JohnC: I think it's premature to say. We
need to have agreement on the
questions below first.
Ilmi: There will be some overhead and
inefficiency using accessors for data
exchange, but I like the apporach of
accessors and believe the CCA achieves
the reusability in expense of performance
as OOP does anyway. Just we try to
make the expense as little as possible.
JohnS: Given the focus on inter-component
data exchange, I think accessors provide the most straightforward paradigm for
data exchange. The arguments to the
data access methods can involve elemental data types rather than composite data
structures (eg. we use scalars and arrays of basic machine data types rather
than hierarchical structures).
Therefore we should look closely at FM's API organization as well as the
accessors employed by SCIRun V1 (before they employed dynamic compilation).
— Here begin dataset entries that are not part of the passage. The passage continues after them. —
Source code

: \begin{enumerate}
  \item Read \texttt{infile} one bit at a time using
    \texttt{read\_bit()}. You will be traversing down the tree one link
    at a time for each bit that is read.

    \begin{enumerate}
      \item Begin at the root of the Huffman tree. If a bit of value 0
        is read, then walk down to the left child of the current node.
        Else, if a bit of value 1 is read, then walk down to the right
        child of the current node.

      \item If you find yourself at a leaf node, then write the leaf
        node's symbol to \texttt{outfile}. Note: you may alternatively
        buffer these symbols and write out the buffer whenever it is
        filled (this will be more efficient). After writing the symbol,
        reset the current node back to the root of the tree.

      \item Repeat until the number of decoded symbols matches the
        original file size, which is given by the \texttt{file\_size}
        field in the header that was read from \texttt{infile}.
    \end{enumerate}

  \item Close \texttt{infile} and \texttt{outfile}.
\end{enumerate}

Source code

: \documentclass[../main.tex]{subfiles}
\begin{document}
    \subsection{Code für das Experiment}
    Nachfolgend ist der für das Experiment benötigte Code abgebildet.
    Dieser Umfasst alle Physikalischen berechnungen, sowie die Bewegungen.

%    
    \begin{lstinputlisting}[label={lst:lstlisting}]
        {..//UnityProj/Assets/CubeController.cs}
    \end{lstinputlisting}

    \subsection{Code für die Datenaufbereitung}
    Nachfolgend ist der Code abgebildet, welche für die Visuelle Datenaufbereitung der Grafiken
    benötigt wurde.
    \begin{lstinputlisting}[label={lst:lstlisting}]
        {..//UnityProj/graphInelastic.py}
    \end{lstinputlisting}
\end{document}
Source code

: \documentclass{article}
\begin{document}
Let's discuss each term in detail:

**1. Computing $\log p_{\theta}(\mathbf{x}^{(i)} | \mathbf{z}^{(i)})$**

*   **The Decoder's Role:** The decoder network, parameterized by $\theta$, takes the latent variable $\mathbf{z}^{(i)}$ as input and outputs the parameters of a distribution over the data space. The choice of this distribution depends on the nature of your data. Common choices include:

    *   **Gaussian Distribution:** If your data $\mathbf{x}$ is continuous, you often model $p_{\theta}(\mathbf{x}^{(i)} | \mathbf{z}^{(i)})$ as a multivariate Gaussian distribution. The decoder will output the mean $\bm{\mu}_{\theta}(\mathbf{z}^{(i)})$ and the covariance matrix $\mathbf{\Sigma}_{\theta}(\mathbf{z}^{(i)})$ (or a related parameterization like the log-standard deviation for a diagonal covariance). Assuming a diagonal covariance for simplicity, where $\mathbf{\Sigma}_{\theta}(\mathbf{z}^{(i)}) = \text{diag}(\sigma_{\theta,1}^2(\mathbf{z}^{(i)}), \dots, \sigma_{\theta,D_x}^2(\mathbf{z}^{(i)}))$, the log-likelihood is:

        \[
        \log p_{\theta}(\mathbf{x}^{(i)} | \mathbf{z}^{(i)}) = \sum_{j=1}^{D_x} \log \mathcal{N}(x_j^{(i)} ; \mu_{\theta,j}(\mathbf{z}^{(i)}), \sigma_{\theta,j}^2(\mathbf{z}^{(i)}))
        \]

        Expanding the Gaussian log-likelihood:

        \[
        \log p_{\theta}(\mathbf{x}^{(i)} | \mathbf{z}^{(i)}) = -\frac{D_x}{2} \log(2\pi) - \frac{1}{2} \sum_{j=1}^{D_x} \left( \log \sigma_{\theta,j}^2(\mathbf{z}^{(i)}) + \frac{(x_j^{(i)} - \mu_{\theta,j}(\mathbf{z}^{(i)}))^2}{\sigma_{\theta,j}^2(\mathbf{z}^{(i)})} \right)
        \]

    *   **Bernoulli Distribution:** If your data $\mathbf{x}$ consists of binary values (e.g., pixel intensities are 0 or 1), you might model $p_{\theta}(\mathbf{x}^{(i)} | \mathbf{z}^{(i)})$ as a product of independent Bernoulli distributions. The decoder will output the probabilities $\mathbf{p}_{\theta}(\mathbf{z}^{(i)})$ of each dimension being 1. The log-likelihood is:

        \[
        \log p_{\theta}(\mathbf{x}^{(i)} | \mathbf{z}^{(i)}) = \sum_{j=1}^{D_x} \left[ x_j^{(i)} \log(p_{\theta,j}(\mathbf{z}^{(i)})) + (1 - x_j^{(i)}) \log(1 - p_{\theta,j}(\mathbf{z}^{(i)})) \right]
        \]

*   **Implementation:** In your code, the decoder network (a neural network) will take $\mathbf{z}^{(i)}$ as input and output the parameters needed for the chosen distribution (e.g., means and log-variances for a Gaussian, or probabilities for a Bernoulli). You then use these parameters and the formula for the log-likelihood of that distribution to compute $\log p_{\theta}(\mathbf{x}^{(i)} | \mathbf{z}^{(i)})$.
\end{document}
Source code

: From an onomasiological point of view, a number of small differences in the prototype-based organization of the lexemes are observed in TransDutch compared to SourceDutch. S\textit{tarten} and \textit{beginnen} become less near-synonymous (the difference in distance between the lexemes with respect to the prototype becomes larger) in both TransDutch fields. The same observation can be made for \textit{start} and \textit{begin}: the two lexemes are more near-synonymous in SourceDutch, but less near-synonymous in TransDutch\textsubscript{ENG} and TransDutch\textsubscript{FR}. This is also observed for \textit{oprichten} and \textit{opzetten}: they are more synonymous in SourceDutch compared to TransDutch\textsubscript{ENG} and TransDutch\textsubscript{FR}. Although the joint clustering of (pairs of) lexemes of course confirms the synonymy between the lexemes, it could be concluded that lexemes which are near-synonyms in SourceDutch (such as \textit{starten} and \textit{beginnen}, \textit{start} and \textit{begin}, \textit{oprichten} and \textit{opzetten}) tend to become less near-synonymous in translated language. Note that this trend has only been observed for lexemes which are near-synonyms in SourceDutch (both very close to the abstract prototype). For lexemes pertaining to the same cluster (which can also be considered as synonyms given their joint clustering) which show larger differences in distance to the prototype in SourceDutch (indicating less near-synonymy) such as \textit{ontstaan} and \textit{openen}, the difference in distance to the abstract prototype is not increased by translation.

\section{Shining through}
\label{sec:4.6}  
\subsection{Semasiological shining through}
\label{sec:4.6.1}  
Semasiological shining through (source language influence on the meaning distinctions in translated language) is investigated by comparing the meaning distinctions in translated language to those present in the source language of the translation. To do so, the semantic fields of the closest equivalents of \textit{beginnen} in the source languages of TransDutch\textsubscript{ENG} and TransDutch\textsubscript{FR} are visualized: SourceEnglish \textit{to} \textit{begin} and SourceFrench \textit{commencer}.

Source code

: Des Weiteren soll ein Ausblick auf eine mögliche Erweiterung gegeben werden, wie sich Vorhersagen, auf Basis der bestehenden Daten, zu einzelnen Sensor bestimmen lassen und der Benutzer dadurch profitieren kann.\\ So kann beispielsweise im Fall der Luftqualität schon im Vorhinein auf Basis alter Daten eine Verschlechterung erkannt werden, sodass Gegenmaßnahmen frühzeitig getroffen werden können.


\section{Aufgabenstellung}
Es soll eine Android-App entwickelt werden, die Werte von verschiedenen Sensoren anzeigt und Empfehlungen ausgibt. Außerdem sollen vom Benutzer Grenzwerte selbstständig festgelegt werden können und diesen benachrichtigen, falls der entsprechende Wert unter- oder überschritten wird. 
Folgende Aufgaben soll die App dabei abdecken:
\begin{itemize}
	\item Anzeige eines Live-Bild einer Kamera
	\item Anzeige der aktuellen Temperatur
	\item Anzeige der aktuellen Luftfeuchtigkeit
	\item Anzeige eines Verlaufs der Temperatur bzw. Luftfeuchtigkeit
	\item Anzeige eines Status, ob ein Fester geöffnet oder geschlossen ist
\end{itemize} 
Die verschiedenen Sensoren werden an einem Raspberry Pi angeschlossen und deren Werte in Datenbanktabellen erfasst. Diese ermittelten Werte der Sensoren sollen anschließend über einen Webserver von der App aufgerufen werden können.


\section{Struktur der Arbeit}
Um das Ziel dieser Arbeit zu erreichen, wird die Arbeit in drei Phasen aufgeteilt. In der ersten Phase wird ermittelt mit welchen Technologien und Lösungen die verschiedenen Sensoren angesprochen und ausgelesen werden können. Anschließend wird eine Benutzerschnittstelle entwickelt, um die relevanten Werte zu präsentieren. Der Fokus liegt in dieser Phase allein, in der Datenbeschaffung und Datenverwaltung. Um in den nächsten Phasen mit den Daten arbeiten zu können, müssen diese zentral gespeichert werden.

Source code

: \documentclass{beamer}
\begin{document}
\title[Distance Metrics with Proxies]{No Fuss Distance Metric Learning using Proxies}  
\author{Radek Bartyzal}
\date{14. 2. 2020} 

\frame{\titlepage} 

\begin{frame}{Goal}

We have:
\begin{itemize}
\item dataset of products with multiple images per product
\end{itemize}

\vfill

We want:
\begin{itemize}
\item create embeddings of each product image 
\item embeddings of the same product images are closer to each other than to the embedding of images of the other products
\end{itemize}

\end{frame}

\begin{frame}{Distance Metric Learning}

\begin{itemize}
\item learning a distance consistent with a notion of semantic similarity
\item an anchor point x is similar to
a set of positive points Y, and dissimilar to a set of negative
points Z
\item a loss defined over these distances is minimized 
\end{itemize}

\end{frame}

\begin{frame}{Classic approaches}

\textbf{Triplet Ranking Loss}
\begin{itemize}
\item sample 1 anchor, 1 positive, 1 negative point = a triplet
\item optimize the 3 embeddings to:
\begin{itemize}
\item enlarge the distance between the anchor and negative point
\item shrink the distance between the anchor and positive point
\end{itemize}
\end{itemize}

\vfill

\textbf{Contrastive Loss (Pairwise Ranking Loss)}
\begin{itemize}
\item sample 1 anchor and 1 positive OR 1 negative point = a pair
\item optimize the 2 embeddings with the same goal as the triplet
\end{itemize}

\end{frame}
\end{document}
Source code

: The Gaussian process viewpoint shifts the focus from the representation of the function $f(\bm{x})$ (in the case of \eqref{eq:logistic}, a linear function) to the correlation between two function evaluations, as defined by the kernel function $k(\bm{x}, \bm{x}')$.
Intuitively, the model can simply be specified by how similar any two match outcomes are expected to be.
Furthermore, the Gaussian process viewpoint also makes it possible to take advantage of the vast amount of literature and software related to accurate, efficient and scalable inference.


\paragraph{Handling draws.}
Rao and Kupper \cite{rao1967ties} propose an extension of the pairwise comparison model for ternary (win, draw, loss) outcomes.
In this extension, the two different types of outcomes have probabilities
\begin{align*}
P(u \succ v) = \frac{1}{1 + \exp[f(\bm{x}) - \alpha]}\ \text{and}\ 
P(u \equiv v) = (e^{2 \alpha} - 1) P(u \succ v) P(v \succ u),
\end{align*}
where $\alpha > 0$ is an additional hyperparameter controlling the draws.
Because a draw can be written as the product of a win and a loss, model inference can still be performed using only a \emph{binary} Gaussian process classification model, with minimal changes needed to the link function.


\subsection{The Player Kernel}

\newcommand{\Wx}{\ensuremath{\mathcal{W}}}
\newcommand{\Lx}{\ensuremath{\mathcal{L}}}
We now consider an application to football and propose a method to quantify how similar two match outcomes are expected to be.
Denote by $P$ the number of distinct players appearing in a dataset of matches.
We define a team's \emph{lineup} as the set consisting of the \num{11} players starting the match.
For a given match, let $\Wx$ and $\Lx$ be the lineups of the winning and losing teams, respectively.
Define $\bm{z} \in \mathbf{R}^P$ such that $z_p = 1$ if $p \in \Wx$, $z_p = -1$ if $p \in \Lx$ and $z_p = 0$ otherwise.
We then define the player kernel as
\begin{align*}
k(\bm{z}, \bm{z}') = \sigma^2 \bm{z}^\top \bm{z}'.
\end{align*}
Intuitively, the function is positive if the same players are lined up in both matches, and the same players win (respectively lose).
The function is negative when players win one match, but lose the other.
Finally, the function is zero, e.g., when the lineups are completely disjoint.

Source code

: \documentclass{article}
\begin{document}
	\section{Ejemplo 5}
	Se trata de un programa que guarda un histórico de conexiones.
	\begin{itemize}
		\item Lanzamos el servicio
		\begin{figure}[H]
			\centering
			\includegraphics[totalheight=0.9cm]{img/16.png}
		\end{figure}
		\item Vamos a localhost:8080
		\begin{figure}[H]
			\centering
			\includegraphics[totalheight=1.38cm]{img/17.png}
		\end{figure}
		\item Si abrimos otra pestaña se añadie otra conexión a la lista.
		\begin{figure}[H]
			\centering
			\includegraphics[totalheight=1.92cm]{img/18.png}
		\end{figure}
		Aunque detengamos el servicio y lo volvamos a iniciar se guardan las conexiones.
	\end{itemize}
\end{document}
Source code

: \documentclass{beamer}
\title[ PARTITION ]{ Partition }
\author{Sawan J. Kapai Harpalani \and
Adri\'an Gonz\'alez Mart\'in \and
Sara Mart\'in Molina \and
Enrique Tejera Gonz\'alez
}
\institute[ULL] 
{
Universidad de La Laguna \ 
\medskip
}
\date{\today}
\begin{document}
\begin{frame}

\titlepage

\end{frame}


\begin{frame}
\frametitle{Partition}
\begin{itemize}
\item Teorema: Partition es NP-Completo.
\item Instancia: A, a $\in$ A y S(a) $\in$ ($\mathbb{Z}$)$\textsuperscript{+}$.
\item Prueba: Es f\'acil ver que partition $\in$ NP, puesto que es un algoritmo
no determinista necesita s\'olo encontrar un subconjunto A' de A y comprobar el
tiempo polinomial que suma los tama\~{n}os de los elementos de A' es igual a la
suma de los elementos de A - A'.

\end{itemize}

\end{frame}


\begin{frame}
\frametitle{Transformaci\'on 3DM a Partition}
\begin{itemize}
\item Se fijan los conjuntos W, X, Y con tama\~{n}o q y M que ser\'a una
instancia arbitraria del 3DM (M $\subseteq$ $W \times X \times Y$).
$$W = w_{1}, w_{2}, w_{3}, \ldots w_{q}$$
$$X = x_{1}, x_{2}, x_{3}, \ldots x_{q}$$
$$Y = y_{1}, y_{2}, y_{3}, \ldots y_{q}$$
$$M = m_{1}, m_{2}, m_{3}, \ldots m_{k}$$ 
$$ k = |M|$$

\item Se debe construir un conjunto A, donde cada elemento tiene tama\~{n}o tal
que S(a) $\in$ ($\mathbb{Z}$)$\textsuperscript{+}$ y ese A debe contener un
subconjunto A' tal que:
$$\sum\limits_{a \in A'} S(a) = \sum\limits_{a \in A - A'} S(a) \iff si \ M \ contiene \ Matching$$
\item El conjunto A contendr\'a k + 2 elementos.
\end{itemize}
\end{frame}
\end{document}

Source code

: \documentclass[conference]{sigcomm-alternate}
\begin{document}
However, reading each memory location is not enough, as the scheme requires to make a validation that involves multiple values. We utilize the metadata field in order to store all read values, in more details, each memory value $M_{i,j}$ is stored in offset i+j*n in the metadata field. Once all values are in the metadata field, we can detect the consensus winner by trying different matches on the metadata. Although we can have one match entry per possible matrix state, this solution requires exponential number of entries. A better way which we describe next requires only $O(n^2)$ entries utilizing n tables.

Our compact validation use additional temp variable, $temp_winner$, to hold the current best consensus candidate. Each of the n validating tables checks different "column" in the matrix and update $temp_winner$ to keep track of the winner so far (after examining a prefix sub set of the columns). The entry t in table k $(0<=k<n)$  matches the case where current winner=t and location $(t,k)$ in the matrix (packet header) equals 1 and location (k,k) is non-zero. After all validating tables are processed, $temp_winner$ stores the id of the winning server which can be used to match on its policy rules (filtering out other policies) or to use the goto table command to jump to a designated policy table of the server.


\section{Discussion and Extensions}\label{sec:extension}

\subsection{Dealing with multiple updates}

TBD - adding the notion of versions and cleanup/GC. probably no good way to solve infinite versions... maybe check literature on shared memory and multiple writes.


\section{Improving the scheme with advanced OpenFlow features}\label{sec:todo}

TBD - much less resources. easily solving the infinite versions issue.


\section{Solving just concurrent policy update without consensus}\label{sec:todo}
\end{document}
The accessor method works well for
abstracting component location, but requires potentially redundant copying of
data for components in the same memory space. It may be necessary to use reference counting in order to
reduce the need to recopy data arrays between co-located components, but I'd
really like to avoid making ref counting a mandatory requirement if we can
avoid it. (does anyone know how to
avoid redundant data copying between opaque components without employing
reference counting?)
Wes: They are aligned to a large degree -
data structures/models are produced and
consumed by component code, but may also
be manipulated (serialized,
marshalled, etc) by the framework.
What are requirements for the data representations that must be supported by a common infrastructure. We will start by answering Pat's questions of about representation requirements and follow up with personal experiences involving particular domain scientist's requirements.
Must: support for
structured data
Randy: Must-at the coarse level, I think
this could form the basis of all
other representations.
Pat: Structured data support is a must.
JohnC: Must
Jim: Must
JohnS: Must
Wes: Agree.
Must/Want: support for
multi-block data?
Randy: Must-at the coarse level, I think
this is key for scalability,
domain decomposition and streaming/multpart
data transfer.
Pat: We have unstructured data, mostly
based on tetrahedral or prismatic meshes.
We need support for at least those
types. I do not think we could
simply
graft unstructured data support on top of
our structured data structures.
JohnC: Must
Jim: Must
JohnS: Must
Wes: Must. We must set targets that meet
our needs, and not sacrifice
requirements for speed of implementation.
Must/Want: support for
various unstructured data representations? (which ones?)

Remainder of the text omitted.